Antonio Zurera Aragón, Marécage — t.02 : “Prospero”

Deux mondes, deux univers…

Maré­cage est un ter­ri­toire mau­dit, aux limites indé­fi­nies, peu­plé d’étranges créa­tures. Inhos­pi­ta­lier, il est le lieu où le royaume déporte les cri­mi­nels. Mais c’est là que le capi­taine de la garde a décidé de cacher Ysaut, l’héritière du trône, pour évi­ter qu’elle ne soit la vic­time de trop nom­breux complots.

Dans le royaume de Palan­tia, la paix a été signée entre le duc Anselme et le prince Oblonsky. Dans la tour de l’Académie, à Mont Royal, la capi­tale, un groupe d’individus iden­ti­fiés par un numéro, por­tant des masques, décide de la des­ti­née du royaume. Le roi Chris­tian, monté sur le trône après la dis­pa­ri­tion de la prin­cesse Ysaut, leur convient. Même s’il revient cher, les pro­fits sont consé­quents.
C’est à la demande de son père, le duc Anselme, que Pros­pero, fai­sant retraite dans un monas­tère, accepte de reve­nir à la cour. Dans les maré­cages, la situa­tion se dégrade, l’équilibre des tri­bus est menacé avec l’arrivée mas­sive de tous ces ban­nis pour des brou­tilles, pour ne pas pou­voir payer les impôts de plus en plus lourds. C’est là qu’Angelika, le grand amour de Pros­pero, s’est réfu­giée sous le nom de Som­bra. Elle concourt à faire gagner une bataille. Mais Pros­pero veut plus qu’une simple place à la cour et Som­bra veut par­tir à la recherche de créa­tures mythiques répu­tées dangereuses…

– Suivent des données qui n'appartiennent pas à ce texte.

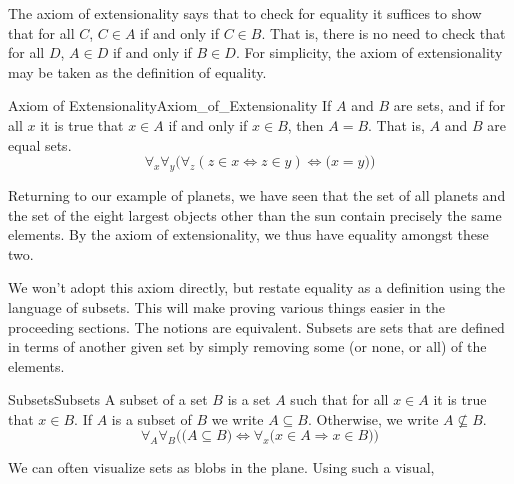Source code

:         The axiom of extensionality says that to check for equality it suffices
        to show that for all $C$, $C\in{A}$ if and only if $C\in{B}$.
        That is, there is no need to check that for all $D$, $A\in{D}$ if and
        only if $B\in{D}$. For simplicity, the axiom of extensionality may be
        taken as the definition of equality.
        \begin{faxiom}{Axiom of Extensionality}{Axiom_of_Extensionality}
            If $A$ and $B$ are sets, and if for all $x$ it is true that
            $x\in{A}$ if and only if $x\in{B}$, then $A=B$. That is, $A$ and $B$
            are equal sets.
            \begin{equation*}
                \forall_{x}\forall_{y}\Big(\forall_{z}(z\in{x}\Leftrightarrow
                z\in{y})\Longleftrightarrow\big(x=y\big)\Big)
            \end{equation*}
        \end{faxiom}
        \begin{example}
            Returning to our example of planets, we have seen that the set of
            all planets and the set of the eight largest objects other than the
            sun contain precisely the same elements. By the axiom of
            extensionality, we thus have equality amongst these two.
        \end{example}
        We won't adopt this axiom directly, but restate equality as a definition
        using the language of subsets. This will make proving
        various things easier in the proceeding sections. The notions are
        equivalent. Subsets are sets that are defined in terms of another given
        set by simply removing some (or none, or all) of the elements.
        \begin{fdefinition}{Subsets}{Subsets}
            A \gls{subset} of a \gls{set} $B$ is a set $A$ such that for all
            $x\in{A}$ it is true that $x\in{B}$. If $A$ is a subset of $B$ we
            write $A\subseteq{B}$. Otherwise, we write $A\nsubseteq{B}$.
            \begin{equation*}
                \forall_{A}\forall_{B}\Big(\big(A\subseteq{B}\big)
                \Longleftrightarrow
                \forall_{x}\big(x\in{A}\Rightarrow{x}\in{B}\big)\Big)
            \end{equation*}
        \end{fdefinition}
        We can often visualize sets as blobs in the plane. Using such a visual,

C’est dans une atmo­sphère de com­plots, de batailles, de duels, qu’Antonio Zurera Aragón déploie son his­toire. Il pro­pose un uni­vers ani­ma­lier avec des per­son­nages à l’anatomie proche de l’humain ou fran­che­ment à l’image des ani­maux. Cepen­dant, il com­pose des races hybrides à par­tir d’une com­bi­nai­son de plu­sieurs bêtes.
Deux per­son­nages prin­ci­paux se par­tagent les feux de la rampe dans cet album. D’abord Pros­pero de la Hire, un bâtard du roi Anselme, qui a été élevé à la cour avec ses cou­sins. Il ne donne cepen­dant pas satis­fac­tion à son père par son atti­tude de grand bam­bo­cheur, pré­fé­rant la fré­quen­ta­tion des bouges et des bor­dels. Puis, cette mys­té­rieuse Som­bra qui est à la recherche d’elle-même après avoir vécu un grand choc jusqu’à vou­loir gom­mer son héré­dité et son identité.

Si le récit com­porte de nom­breuses scènes épiques, le scé­na­riste intro­duit dans son uni­vers des élé­ments rela­tifs à notre société, à notre civi­li­sa­tion. Ce maré­cage est à l’image des zones oubliées par le pou­voir, ces zones rurales où les ser­vices n’existent plus, qui res­semblent de plus en plus à des déserts où la popu­la­tion s’adapte. Ce sont aussi les migra­tions et l’accueil de tous ceux qui fuient dic­ta­tures et mas­sacres. C’est le coût d’une guerre qui appau­vri un peuple au pro­fit d’une poi­gnée de nan­tis. Mais c’est aussi l’espoir d’un meilleur avenir.

Le scé­na­riste assure le des­sin, un gra­phisme puis­sant, géné­reux, foi­son­nant où le trait vif déborde d’énergie. Il mul­ti­plie les détails et anime de belle manière son monde ani­ma­lier. La mise en cou­leur est l’œuvre de Hiroyuki Ooshima qui donne une puis­sance sup­plé­men­taire et enchante les planches.
Avec ce second tome, l’histoire conti­nue à être pas­sion­nante avec une intrigue qui mul­ti­plie les rebon­dis­se­ments tout en offrant, avec ce gra­phisme spec­ta­cu­laire, un régal pour le regard.

serge per­raud

Anto­nio Zurera Aragón (scé­na­rio et des­sin) & Hiroyuki Ooshima (cou­leurs), Maré­cage — t.02 : Pros­pero, Dupuis, coll. “Grand Public”, mai 2024, 120 p. — 21,95 €.